• PROBLEM STATEMENT
From the following material, say how many lines have "function" in them; write only the number.

• SUPPLIED RECORDS
--------

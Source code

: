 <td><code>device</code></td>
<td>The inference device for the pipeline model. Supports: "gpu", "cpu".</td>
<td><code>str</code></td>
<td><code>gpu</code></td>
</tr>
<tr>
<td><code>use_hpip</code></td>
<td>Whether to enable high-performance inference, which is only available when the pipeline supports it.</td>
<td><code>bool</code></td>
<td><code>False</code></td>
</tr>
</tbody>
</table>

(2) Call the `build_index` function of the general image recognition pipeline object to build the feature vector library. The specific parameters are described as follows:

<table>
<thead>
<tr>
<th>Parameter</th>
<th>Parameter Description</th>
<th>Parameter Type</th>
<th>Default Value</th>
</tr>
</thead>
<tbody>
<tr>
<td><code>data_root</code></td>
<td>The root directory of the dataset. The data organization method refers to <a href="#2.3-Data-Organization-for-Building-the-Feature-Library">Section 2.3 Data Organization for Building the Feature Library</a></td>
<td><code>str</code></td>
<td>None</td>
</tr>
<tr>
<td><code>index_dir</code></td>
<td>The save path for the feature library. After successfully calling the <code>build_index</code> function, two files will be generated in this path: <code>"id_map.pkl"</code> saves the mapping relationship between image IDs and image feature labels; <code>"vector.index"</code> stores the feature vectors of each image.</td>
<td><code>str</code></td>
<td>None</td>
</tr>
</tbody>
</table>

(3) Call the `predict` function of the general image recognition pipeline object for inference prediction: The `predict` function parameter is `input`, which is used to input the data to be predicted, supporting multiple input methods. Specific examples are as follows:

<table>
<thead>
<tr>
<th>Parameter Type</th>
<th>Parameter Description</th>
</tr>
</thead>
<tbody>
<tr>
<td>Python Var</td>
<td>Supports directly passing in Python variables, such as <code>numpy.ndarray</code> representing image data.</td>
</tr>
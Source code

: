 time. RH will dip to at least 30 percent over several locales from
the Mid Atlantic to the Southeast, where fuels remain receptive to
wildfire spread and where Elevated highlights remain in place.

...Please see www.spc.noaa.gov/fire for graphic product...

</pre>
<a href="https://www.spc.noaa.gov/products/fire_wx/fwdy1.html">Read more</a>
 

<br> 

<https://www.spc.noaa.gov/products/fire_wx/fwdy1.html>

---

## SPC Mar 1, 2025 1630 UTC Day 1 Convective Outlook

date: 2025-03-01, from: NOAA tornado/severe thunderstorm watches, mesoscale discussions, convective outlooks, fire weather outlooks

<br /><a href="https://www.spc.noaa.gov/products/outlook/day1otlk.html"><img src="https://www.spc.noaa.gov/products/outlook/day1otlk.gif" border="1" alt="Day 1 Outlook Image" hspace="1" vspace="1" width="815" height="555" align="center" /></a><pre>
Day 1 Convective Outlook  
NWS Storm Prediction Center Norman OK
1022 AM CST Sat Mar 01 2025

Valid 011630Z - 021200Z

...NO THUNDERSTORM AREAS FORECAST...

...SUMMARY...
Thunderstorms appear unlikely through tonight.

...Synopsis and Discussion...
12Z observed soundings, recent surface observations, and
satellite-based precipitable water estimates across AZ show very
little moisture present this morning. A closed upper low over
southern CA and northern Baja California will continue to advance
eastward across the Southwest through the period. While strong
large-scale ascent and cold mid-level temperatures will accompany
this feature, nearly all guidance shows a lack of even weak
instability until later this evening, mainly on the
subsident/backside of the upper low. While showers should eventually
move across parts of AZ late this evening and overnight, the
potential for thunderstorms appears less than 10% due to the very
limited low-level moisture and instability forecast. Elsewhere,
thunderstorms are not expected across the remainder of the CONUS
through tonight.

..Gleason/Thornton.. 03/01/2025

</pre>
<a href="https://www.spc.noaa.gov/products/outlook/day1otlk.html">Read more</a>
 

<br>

--------

• EXPECTED ANSWER
3